Show Report
The outfits, generally, were simple and straightforward, the the garments themselves - suits, shirt, sweaters, mannish twill coats - easily assimilated into every wardrobe.
Streamed live, tweeted live-er and consumed instantly by millions - even billions - worldwide, fashion has become the ultimate voyeuristic pursuit. Was that what inspired Marc Jacobs to explore the fetishist - and, indeed, feti-chic - side of Louis Vuitton for Autumn/Winter 2011?
As the show notes helpfully reminded us, a fetish is actually not about sex: it's an object which has magical powers, or one that people are irrationally devoted to. Sounds a little like the global obsession with fashion, and specifically with Vuitton, non?
Jacobs however decided to twist it in a more explicit direction. Or maybe that should be implicit: the sexuality in Jacobs' clothes wasn't in a revealing bit of slap and tickle, but the strength of bricolage, combining disparate elements to unsettling effect. Give or take the opening transparent crin mackintoshes with patent girdles belted over, the clothes were remarkably prim, tweedy sixties suits with Peter Pan buttons and oversized buttons fastened right up to the neck. Granted, the models wore Night Porter caps and a couple seemed to have forgotten to put on their skirts, but overwhelmingly these clothes tapped into the late fifties early sixties bourgeoise thing we've been seeing.

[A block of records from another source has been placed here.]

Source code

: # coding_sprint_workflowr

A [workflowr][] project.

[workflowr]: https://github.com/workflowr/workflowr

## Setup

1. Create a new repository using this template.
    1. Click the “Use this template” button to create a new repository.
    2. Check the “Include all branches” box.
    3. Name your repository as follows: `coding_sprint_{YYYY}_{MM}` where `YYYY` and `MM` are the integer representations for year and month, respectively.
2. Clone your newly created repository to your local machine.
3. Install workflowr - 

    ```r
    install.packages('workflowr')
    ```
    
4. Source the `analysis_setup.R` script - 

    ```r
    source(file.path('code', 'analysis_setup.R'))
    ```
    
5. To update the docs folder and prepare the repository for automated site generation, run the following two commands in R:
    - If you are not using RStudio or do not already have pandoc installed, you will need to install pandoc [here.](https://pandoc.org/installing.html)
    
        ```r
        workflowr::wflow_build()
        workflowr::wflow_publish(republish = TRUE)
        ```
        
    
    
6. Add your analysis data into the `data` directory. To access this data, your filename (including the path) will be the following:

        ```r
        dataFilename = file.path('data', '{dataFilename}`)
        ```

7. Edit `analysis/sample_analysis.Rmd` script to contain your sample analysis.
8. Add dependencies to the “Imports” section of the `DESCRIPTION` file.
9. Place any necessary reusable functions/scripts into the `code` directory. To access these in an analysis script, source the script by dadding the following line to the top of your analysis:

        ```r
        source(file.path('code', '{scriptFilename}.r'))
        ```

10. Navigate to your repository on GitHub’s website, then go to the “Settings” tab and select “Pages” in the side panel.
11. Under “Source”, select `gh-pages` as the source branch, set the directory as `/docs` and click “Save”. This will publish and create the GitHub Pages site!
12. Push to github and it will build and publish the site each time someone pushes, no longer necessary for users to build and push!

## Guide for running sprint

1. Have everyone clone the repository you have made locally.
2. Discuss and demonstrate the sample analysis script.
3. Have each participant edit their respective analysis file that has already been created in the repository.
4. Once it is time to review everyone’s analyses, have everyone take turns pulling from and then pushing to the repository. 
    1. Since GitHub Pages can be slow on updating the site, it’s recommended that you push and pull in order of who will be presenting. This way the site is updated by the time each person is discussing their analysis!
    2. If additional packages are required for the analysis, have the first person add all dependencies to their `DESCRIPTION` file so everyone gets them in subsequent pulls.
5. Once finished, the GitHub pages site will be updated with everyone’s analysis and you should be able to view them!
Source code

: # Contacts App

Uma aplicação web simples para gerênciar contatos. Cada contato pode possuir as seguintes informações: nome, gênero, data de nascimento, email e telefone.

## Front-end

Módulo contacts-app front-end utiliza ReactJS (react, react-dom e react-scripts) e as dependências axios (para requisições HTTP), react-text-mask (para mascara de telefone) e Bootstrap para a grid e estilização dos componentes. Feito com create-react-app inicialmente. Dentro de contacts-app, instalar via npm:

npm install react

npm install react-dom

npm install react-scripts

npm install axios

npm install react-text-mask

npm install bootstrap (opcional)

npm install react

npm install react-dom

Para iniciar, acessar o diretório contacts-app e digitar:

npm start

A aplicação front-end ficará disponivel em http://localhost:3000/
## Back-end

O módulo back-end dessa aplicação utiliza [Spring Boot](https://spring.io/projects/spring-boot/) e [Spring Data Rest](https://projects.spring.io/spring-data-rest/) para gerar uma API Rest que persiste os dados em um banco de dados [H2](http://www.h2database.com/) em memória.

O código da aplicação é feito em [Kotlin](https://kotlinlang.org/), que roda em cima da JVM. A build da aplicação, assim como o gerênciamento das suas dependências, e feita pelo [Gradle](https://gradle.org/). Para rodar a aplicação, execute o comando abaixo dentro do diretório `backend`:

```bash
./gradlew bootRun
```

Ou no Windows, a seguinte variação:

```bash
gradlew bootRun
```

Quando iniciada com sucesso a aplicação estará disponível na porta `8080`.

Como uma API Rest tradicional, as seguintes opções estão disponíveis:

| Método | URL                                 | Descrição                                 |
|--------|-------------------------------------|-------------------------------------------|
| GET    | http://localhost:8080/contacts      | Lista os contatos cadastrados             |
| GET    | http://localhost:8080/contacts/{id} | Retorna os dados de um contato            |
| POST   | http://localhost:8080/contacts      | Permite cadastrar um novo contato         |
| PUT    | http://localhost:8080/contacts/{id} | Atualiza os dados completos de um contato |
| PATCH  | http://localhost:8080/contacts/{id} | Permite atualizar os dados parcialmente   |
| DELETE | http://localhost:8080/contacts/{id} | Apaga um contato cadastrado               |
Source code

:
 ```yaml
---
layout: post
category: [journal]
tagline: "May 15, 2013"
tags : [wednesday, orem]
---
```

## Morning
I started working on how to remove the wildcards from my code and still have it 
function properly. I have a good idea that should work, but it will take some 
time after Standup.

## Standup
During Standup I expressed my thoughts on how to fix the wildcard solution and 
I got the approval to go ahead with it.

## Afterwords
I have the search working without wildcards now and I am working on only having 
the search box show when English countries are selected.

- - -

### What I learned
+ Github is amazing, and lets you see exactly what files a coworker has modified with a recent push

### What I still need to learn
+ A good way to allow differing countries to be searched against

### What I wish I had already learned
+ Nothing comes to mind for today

That of course is prime Belle De Jour territory - as if it needed underlining, Jacobs winched his models into the show space in a quartet of concierge-manned and distinctly Parisian wrought-iron lifts (wound into their latticework were graphic floral motifs plucked from the Vuitton monogram. That's branding at its very best). Séverine may have worn YSL in her original incarnation, but the initials she'd be sporting for 2011 are LV.
With a hefty sixty-seven exits (alas, two short of the sixty-nine that would really have rounded the concept of this offering out), there was far too much going on to analyse each piece and theme in depth. Which is a shame, because they all warranted it. Despite the array of fetching (and easily fetishised) product on offer, the refreshing thing was that the theme didn't feel tacked-on, but genuinely integrated. The outfits, generally, were simple and straightforward, the the garments themselves - suits, shirt, sweaters, mannish twill coats - easily assimilated into every wardrobe.
But it was in the textures and combinations of these pieces that the fetish was evoked - and the materials, overwhelmingly. A dress in waxed fake-fur, a sweater in cashmere and patent, a vinyl-backed tweed suit, everything else rubberised, plastified, lacquered, worn with kid gloves. Even the simplest piece could be given a frisson of subversion with those fabrics. The handcuffs and transparent plastic that trotted out at a few points seemed like Jacobs' trademark touch of wit, just like those Leather Man caps and the French maids tickling every surface with a comedy feather duster (MariaCarla's got the couture treatment with a matellase uniform, pavé diamond mask and crocodile-and-ostrich duster).
What was the overall take away from this collection? The power of Vuitton, yes, but also the power of Marc Jacobs. In one fell swoop, he simultaneously gave us the best versions of three of the season's major themes: man-woman dressing, fifties-meets-sixties retro, and fetish. Oh, add a fourth. Chic. Everything in this collection was faultlessly, fantastically chic. That's some major bang for your buck. And all before midday.